**ABOUT THIS EXERCISE:** Using the listing below, set down exactly the lines starting at the line that contains "Also, I intend" and ending at the line that contains "details and datasheets", both included, and no others.

**GIVEN DATA:**
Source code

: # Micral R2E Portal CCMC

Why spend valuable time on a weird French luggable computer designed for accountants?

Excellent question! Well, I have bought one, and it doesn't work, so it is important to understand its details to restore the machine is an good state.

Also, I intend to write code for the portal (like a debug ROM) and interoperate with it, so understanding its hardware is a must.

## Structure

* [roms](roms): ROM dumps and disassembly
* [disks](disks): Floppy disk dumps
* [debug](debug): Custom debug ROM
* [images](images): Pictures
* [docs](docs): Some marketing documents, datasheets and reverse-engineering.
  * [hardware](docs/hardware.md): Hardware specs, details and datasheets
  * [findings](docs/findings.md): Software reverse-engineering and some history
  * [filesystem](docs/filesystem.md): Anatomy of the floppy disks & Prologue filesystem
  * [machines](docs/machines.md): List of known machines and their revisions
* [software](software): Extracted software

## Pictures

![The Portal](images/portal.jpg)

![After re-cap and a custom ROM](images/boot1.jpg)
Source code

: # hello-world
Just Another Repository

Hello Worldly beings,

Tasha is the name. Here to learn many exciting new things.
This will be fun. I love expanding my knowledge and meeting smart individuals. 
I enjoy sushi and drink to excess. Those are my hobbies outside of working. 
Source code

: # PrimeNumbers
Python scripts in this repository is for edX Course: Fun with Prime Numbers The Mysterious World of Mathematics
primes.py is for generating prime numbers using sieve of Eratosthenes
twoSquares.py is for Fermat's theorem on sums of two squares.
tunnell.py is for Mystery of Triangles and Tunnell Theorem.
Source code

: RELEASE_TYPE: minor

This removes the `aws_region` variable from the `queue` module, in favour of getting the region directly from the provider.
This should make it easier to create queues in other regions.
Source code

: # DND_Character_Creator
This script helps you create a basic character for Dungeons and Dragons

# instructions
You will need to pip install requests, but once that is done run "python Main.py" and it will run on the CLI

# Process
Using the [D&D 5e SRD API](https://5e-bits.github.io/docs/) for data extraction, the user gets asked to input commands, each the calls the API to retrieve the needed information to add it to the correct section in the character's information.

**RESULT FOR THIS EXERCISE:**
Also, I intend to write code for the portal (like a debug ROM) and interoperate with it, so understanding its hardware is a must.

## Structure

* [roms](roms): ROM dumps and disassembly
* [disks](disks): Floppy disk dumps
* [debug](debug): Custom debug ROM
* [images](images): Pictures
* [docs](docs): Some marketing documents, datasheets and reverse-engineering.
  * [hardware](docs/hardware.md): Hardware specs, details and datasheets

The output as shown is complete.